Age Rate of growth of net worth
20-26 62%
26-35 51%
35-60 22%
60-84 19%

It is easy to see that Buffett’s wealth grew much more rapidly in his early years. There are two main reasons for this:

  1. When he was young, his wealth was growing from two sources. One was the money he saved from the salary/fees he earned, and the other was his investments. Later on, his savings became insignificant, and the growth of his wealth was due to investments alone.
  2. A skilled investor like Buffett can achieve higher investment return when he is investing only a small amount of money. When investing tens of billions of dollars, one is forced to invest in a lot of different things. The business Buffett likes best might return 50%/yr but the size of such business opportunities is usually small – in the millions, not billions. Buffett commented in an interview: “If I was running $1 million today, or $10 million for that matter, I’d be fully invested. Anyone who says that size does not hurt investment performance is selling. The highest rates of return I’ve ever achieved were in the 1950s. I killed the Dow. You ought to see the numbers. But I was investing peanuts then. It’s a huge structural advantage not to have a lot of money. I think I could make you 50% a year on $1 million. No, I know I could. I guarantee that.” Regardless of whether Buffett can actually achieve 50%, the inverse relationship between investment size and investment return is logical.

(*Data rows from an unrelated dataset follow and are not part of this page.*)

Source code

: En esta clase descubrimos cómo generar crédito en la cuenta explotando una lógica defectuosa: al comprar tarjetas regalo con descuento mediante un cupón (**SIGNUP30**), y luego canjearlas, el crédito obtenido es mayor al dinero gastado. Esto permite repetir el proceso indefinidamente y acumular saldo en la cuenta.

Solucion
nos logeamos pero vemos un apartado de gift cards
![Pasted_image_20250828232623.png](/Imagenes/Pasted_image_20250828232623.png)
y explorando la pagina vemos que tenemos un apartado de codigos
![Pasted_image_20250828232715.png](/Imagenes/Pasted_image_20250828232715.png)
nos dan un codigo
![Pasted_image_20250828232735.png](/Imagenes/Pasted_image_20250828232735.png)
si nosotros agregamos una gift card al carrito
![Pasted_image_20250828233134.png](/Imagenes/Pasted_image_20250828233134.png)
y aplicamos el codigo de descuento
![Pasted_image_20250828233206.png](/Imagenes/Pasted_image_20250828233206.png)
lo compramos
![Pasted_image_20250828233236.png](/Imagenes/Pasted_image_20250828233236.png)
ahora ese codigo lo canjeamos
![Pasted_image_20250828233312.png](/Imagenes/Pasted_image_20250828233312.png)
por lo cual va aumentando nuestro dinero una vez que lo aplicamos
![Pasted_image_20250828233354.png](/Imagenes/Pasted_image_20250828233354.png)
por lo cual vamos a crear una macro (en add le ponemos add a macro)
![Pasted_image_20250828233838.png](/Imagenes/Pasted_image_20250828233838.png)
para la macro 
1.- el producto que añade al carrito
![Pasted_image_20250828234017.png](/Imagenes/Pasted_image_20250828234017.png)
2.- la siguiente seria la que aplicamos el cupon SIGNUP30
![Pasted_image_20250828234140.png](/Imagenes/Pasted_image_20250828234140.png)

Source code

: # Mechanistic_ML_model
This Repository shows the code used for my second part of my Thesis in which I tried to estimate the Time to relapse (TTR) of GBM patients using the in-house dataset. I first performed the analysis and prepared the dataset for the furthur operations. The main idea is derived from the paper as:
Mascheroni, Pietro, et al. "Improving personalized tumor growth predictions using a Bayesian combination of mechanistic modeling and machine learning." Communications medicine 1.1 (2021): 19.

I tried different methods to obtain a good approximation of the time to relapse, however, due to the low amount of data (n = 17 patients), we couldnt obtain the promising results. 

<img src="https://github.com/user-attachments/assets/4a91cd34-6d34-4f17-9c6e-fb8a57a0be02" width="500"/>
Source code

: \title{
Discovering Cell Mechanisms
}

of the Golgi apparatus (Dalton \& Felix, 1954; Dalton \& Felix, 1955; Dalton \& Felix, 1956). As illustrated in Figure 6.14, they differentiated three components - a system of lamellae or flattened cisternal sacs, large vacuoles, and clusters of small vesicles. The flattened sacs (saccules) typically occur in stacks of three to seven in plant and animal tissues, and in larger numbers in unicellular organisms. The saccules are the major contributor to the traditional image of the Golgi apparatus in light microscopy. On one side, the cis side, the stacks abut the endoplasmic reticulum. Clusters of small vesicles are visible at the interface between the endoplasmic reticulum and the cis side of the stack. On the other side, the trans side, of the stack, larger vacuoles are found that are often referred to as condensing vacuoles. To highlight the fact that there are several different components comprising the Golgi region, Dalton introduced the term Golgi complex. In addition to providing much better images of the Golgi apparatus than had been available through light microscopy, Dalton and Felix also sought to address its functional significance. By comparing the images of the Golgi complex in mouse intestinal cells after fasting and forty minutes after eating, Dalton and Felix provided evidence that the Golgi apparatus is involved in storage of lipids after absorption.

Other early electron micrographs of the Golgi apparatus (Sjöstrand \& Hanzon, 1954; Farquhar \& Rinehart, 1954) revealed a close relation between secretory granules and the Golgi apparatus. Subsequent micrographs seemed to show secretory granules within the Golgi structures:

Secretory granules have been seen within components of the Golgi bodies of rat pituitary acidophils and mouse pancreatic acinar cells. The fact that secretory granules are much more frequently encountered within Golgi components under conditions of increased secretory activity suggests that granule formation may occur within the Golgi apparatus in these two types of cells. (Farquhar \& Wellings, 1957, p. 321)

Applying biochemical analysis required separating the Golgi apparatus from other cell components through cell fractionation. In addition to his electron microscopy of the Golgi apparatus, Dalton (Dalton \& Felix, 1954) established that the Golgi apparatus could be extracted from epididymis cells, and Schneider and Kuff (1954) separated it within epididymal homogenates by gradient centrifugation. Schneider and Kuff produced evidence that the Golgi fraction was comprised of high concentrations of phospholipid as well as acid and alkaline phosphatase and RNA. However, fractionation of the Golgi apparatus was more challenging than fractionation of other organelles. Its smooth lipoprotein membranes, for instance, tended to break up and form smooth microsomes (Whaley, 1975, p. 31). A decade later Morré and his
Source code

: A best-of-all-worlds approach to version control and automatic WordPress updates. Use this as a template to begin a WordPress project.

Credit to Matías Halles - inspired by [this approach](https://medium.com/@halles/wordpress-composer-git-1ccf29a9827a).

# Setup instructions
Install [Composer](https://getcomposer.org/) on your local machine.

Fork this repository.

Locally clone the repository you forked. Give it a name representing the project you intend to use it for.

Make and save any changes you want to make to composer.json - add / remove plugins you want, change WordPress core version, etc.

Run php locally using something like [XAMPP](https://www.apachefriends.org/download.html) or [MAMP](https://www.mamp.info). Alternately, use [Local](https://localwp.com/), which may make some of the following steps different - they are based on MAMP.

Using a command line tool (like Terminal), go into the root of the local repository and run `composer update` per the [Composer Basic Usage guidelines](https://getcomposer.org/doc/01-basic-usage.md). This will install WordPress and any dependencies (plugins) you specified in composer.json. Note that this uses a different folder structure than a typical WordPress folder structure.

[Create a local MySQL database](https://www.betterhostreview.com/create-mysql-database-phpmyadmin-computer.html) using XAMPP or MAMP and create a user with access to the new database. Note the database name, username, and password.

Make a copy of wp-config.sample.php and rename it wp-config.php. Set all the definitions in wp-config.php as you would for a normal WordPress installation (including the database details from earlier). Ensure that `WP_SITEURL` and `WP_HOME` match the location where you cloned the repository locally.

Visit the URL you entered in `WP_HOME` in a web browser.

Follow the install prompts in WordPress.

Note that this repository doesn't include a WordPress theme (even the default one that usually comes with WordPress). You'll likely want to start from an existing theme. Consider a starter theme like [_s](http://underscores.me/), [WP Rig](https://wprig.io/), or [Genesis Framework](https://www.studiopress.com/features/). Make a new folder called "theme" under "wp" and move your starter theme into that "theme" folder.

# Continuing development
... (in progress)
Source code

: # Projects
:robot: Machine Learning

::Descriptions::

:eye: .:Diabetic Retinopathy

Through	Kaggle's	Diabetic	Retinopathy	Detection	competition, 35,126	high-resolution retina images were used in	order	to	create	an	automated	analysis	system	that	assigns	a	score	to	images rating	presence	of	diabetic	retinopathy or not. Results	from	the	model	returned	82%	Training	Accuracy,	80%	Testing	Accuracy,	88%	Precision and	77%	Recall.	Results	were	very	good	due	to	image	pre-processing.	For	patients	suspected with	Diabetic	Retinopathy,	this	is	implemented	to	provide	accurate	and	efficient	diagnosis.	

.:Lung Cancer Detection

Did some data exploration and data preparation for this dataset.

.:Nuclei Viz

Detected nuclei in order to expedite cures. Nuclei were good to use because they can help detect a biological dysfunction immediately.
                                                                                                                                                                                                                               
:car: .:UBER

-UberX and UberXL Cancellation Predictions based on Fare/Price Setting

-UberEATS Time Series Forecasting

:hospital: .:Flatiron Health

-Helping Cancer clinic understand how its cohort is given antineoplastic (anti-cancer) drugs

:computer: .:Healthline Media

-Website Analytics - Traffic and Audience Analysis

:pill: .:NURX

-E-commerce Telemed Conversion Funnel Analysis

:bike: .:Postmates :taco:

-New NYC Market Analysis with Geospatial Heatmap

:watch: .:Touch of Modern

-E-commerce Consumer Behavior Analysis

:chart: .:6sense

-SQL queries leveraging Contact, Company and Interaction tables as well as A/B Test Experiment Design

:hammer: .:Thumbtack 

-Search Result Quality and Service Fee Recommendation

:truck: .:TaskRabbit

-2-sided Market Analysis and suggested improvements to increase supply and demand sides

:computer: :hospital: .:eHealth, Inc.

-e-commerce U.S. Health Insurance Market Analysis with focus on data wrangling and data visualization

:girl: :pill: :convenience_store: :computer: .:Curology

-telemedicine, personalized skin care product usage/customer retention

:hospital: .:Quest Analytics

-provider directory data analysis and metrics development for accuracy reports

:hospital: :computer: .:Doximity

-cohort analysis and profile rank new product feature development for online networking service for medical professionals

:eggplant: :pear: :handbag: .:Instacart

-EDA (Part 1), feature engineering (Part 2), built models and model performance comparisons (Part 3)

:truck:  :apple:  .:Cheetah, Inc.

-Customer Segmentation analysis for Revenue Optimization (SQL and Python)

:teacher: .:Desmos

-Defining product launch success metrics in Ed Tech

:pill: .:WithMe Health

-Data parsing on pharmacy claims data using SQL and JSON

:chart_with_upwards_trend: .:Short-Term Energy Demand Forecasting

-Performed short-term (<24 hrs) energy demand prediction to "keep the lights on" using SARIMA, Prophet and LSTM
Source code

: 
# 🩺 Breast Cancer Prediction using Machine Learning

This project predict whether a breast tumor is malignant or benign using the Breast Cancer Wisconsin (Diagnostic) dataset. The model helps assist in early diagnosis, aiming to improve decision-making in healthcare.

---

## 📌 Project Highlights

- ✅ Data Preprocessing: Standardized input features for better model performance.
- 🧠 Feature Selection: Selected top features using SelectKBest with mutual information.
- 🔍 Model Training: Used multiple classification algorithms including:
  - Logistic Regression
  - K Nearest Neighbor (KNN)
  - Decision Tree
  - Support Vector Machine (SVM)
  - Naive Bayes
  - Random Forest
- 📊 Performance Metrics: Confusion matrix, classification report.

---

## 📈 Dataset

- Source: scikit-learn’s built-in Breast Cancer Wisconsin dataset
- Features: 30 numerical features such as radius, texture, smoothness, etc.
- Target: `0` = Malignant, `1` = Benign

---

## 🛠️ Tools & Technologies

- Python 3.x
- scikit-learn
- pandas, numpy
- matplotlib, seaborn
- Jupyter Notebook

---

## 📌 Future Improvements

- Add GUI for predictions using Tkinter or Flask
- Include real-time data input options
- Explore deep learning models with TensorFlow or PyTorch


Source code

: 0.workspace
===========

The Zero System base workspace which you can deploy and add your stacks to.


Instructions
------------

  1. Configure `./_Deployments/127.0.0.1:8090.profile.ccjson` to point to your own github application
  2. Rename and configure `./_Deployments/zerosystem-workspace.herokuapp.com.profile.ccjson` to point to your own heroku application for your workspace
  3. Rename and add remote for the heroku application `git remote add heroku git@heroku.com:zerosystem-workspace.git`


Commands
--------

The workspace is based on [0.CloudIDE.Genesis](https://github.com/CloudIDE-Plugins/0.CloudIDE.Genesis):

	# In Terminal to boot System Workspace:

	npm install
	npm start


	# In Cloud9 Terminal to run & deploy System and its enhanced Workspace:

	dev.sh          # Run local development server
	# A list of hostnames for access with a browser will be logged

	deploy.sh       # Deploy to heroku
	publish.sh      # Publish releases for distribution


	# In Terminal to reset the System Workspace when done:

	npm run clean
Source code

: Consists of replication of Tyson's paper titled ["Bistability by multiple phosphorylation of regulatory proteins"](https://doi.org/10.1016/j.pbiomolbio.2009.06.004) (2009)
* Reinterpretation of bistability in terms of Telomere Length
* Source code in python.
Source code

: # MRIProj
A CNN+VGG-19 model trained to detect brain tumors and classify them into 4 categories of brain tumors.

My main point here is that early life is a great time to multiply one’s net worth. Even without Buffett’s investment acumen, today a frugal person with a healthy salary can save five figures each year and quickly achieve a net worth of $100,000 in 5-10 years, at which point investment returns start to matter. Buffett went from $9,800 to $174,000 in the six years between age 20 and 26. That was a lot of money in 1956. Today, a person earning $60,000/yr, and saving $18,000 (which happens to be the annual contribution limit for a 401K) can go from $0 to $72,000 in six years by just saving. Saving $18,000 out of a $60,000 salary isn’t easy, but it’s doable. Investing like Buffett is a lot harder.

Now imagine that the saver, with $72,000 saved, decided to invest in the US stock market (S&P500) for the next fifty years, and achieved not Buffett-like returns, but merely stock market returns. Based on the data here, the index was priced at 44.15 in 1956 (when Buffett was 26) and priced at 1278.73 in 2006 fifty years later. If our saver achieved the same growth as the index has done in the past, then the $72,000 would grow into a little over 2 million. The saver wouldn’t be a billionaire – not even close – but I’ve assumed that the saver saved nothing past the first five years, and I’ve also not taken dividends paid by the S&P500 into account. This saver would be one very prosperous retiree by doing two simple things: saving early and staying invested.

Stories of people who earned little but saved, invested, and retired rich are numerous. But in all fairness, I make it sound easy. While the path outlined is real, it is hard to follow because of human nature. I will talk about pitfalls of investing another day.